Transportation Commissioner Mingus Mapps and the Portland Bureau of Transportation (PBOT) invite the news media to attend at press conference on the disturbing recent rise in traffic deaths that have taken 43 lives so far this year in Portland, including 13 in the month of July. Multnomah County Chair Jessica Vega Pederson will join Commissioner Mapps at the event, at City Hall, for the release of a new report on traffic deaths as a public health issue. The Portland Police Traffic Division, Multnomah County Public Health and The Street Trust will also be represented at the press conference at the Fourth Avenue Plaza, Portland City Hall.

As I shared earlier today, this isn’t the first time we’ve gathered at City Hall for a press conference in the wake of a spate of traffic deaths. Former mayors and PBOT commissioners made similar announcements in 2007 and again in 2015.

Pressure on Commissioner Mapps has grown in recent weeks after highprofile traffic fatalities piled up. At a meeting of the PBOT Budget Advisory Committee last month, frustration boiled over as one of Mapps top policy advisors and PBOT staff were repeatedly harangued by committee members.

16 of the last 20 traffic deaths in Portland can be directly attributed to people speeding and/or driving under the influence of intoxicants.
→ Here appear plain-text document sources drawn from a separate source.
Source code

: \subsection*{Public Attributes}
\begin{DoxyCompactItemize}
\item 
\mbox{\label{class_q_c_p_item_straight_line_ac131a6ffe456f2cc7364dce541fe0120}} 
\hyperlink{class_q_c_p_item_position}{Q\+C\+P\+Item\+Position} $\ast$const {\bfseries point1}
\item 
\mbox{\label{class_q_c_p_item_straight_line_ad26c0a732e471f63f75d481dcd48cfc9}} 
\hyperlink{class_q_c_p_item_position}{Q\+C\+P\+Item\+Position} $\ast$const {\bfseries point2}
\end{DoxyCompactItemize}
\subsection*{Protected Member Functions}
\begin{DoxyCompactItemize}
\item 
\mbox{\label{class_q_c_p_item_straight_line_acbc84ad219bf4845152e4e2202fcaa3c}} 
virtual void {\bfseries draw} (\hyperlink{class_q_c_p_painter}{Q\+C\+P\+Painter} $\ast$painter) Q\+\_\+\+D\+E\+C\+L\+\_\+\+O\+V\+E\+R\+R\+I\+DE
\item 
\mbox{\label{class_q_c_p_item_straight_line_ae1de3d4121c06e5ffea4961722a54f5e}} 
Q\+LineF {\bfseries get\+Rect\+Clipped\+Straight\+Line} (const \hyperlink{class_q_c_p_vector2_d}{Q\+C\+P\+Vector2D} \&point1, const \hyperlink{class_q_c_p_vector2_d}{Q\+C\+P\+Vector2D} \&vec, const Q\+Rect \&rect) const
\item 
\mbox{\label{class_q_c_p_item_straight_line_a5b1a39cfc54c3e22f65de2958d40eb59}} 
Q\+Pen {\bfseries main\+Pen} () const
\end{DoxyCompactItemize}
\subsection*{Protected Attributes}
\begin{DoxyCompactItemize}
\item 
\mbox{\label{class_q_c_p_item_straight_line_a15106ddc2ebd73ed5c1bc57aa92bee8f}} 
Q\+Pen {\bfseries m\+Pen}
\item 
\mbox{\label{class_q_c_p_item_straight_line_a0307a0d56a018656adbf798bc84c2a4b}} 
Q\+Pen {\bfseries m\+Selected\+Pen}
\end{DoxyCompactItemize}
And the majority of serious crashes and fatalities happen in parts of Portland with a disproportionate number of residents who earn below average incomes and/or are Black, Indigenous or people of color. Because of those factors, the Multnomah County Health Department has become a larger player in local traffic safety conversations in recent years. Their Racial and Ethnic Approaches to Community Health (REACH) program published its first Transportation Crash and Safety Report in 2021.

PBOT said the press conference will focus on the County’s latest report. No other tangible actions were mentioned in the statement.

Stay tuned for a recap of Monday’s event.

Jonathan Maus (Publisher/Editor)

Jonathan Maus (Publisher/Editor)

Founder of BikePortland (in 2005). Father of three. North Portlander. Basketball lover. Car owner and driver. If you have questions or feedback about this site or my work, feel free to contact me at @jonathan_maus on Twitter, via email at maus.jonathan@gmail.com, or phone/text at 503-706-8804. Also, if you read and appreciate this site, please become a supporter.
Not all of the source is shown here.